I found the following to be a somewhat clean solution to the problem (found this somewhere on the net - all credits to whomever figured it out). It will only work for lightdm users. If you're on Ubuntu and you don't know what lightdm or an X display manager is in general, you are probably using lightdm.
1.) Run this command in a konsole to find out your current DPI setting:
Code:
$ cat /var/log/Xorg.0.log | grep -i dpi
For me, the output with a freshly installed Kubuntu 14.04 x64 with proprietary nvidia drivers contained:
Code:
[ 11.509] (--) NVIDIA(0): DPI set to (143, 144); computed from "UseEdidDpi" X config
To no surprise, all fonts appeared ridiculously huge - even deforming windows and making the desktop pretty much unusable. The issue was also present in the login screen.
2.) Edit this file with superuser permissions:
Code:
/usr/share/lightdm/lightdm.conf.d/50-xserver-command.conf
Look for a line starting with "xserver-command" and append a -dpi XXX argument to it. For me, the line now looks like
Code:
xserver-command=X -core -dpi 96
3.) Reboot. Logging out and in again won't suffice.

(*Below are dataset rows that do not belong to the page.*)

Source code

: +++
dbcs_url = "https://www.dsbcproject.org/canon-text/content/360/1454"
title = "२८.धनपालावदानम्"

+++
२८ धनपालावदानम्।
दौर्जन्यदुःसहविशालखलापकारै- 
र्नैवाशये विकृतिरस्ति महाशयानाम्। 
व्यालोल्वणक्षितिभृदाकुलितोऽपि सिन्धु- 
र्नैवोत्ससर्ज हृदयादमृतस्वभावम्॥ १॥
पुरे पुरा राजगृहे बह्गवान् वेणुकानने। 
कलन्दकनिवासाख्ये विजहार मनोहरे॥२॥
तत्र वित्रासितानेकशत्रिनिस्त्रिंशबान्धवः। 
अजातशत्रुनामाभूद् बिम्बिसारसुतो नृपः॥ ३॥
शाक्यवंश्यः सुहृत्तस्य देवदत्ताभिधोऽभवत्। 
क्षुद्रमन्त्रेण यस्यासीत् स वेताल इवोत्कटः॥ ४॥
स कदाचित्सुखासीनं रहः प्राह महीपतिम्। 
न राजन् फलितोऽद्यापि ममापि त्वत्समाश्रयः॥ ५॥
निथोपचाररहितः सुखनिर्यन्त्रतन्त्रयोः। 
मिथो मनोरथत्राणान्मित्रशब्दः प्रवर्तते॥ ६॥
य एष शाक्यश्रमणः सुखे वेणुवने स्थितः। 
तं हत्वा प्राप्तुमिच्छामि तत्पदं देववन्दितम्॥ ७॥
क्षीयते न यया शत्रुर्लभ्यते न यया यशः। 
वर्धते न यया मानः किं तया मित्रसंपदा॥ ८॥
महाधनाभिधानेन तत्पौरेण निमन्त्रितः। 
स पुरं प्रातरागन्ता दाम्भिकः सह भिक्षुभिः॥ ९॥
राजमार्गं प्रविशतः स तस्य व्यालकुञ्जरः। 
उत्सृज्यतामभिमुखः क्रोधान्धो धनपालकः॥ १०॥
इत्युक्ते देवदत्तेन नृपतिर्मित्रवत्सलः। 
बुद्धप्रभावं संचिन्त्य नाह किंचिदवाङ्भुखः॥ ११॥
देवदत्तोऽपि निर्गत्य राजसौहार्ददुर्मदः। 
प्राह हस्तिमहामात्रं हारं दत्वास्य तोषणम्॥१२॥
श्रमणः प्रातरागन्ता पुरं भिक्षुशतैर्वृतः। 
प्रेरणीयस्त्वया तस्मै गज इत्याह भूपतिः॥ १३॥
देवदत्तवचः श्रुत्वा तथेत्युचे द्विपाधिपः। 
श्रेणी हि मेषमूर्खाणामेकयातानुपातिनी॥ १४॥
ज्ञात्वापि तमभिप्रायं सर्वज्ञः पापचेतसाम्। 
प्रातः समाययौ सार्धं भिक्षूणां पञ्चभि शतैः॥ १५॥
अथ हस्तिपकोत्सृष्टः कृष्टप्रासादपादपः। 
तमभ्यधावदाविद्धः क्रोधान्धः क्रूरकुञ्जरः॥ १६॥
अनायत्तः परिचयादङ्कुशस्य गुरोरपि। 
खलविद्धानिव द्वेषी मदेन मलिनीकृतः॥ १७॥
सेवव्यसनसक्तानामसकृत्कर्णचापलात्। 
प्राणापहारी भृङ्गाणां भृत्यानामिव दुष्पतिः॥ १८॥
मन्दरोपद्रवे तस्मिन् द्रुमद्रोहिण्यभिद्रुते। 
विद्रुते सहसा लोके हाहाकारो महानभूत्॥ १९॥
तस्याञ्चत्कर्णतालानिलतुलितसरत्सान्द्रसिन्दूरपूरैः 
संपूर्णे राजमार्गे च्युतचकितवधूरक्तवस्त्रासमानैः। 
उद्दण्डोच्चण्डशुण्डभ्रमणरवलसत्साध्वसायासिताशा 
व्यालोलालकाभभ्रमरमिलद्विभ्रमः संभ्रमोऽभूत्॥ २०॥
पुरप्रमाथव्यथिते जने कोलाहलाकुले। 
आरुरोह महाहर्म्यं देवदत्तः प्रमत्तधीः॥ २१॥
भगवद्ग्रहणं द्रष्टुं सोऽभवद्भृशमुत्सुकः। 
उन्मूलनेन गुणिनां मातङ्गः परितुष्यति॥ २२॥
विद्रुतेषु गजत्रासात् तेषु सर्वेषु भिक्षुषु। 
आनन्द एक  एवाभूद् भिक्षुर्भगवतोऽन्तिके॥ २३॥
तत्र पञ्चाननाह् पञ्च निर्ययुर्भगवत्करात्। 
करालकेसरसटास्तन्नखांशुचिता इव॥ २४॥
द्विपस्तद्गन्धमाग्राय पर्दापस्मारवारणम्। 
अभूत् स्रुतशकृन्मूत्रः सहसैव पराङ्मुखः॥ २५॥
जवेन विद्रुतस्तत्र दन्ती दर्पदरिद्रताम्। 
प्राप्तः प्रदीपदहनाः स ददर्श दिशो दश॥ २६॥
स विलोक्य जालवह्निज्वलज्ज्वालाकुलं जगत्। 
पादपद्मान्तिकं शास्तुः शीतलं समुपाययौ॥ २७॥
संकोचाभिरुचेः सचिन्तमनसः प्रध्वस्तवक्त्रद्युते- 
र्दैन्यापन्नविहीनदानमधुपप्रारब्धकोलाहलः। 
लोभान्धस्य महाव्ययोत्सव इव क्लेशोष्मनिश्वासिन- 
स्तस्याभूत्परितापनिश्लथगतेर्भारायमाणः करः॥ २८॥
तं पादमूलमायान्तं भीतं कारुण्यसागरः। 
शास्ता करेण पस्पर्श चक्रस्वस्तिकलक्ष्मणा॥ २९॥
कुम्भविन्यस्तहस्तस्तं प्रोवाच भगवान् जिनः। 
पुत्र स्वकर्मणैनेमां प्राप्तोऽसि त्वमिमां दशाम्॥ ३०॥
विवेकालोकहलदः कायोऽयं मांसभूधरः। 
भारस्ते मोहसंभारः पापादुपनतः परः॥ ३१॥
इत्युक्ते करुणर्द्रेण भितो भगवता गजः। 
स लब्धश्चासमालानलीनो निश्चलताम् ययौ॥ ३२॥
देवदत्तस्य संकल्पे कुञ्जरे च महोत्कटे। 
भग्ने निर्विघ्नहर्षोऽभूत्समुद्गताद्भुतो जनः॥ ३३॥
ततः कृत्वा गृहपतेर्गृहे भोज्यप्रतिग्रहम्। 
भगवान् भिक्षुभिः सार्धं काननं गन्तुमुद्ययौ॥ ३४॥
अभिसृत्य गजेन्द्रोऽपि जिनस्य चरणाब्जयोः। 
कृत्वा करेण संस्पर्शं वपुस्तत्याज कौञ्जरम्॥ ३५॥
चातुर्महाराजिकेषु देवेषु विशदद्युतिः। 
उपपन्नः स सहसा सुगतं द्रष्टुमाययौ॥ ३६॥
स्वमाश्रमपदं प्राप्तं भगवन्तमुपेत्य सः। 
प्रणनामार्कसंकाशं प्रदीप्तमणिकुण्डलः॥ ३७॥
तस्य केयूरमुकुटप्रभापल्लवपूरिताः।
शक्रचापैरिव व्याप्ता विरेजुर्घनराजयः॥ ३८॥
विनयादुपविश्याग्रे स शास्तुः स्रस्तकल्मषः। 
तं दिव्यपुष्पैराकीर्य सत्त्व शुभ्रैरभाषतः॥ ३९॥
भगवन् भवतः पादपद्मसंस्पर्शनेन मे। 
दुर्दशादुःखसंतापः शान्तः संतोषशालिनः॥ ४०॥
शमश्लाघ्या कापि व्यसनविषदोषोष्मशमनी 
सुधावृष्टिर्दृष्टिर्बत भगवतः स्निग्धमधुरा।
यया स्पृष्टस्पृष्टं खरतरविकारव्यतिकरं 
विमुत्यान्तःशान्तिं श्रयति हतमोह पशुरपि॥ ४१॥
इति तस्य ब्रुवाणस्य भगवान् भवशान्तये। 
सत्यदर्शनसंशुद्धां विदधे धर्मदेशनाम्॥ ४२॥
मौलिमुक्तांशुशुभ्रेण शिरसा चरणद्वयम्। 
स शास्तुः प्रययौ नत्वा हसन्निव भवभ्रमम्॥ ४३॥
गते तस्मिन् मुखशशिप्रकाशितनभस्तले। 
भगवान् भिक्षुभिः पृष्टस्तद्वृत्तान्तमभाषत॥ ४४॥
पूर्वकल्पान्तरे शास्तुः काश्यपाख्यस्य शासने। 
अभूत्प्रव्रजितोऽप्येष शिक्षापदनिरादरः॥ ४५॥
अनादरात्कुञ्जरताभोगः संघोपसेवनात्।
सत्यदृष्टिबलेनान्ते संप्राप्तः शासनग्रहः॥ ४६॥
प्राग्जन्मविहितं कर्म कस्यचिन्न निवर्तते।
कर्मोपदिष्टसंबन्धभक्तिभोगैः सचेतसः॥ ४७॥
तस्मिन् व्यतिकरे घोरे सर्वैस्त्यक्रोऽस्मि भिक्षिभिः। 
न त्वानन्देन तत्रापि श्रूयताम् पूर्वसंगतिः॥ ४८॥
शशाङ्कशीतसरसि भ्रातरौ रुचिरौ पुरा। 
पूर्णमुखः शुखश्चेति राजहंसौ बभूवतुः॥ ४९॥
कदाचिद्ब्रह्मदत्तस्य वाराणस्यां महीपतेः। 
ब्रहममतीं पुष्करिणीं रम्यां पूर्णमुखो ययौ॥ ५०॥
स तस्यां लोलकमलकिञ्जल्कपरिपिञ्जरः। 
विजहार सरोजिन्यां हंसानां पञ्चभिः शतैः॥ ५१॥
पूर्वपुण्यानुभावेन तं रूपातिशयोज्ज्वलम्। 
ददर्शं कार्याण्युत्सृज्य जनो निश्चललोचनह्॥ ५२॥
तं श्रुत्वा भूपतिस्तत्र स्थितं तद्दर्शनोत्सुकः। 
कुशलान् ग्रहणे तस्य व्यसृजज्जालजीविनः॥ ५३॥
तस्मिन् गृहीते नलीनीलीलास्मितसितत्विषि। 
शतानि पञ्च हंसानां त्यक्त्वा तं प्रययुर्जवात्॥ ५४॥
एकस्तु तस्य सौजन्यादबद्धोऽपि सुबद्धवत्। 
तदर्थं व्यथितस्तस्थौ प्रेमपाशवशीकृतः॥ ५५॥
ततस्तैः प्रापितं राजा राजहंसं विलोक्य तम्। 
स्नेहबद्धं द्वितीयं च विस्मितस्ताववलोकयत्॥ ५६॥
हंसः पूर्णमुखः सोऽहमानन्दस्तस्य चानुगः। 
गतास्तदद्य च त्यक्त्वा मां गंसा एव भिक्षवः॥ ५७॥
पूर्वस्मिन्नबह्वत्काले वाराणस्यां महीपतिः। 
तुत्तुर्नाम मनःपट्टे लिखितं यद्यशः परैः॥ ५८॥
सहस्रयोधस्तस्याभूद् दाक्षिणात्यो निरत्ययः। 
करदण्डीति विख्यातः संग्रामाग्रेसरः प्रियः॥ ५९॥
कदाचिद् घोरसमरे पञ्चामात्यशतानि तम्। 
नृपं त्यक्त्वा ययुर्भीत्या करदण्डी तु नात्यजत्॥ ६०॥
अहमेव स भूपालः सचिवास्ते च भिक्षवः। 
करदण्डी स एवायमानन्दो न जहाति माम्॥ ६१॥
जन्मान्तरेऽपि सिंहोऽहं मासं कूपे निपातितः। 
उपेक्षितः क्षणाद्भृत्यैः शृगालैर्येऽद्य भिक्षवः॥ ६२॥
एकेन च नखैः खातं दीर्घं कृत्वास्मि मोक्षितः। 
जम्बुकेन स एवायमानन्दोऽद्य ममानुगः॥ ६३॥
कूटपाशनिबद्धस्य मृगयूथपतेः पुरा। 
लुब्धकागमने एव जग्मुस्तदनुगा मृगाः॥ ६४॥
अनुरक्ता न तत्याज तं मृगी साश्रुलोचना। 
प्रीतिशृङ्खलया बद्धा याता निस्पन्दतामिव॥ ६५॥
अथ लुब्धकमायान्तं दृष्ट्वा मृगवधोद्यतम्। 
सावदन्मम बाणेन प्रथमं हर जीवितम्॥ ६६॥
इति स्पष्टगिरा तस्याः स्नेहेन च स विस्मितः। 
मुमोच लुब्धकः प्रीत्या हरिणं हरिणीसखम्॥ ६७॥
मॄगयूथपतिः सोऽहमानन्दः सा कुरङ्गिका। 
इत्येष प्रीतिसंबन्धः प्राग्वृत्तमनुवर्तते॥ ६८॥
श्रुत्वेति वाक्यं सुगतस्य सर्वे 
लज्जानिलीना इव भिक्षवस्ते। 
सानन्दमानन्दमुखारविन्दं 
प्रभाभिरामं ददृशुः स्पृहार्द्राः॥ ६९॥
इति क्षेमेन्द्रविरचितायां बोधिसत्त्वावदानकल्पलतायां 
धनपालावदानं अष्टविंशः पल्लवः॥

4.) Enjoy fonts of appropriate size. Check again with the above cat/grep command:
Code:
[ 11.643] (++) NVIDIA(0): DPI set to (96, 96); computed from -dpi X commandline option
So, this EDID based DPI calculation seems to be broken. Not sure if in xorg, in the nvidia driver, in some Ubuntu package or inherently.
Does anybody know more about this? Can anybody provide a link to some bug on the appropriate tracker?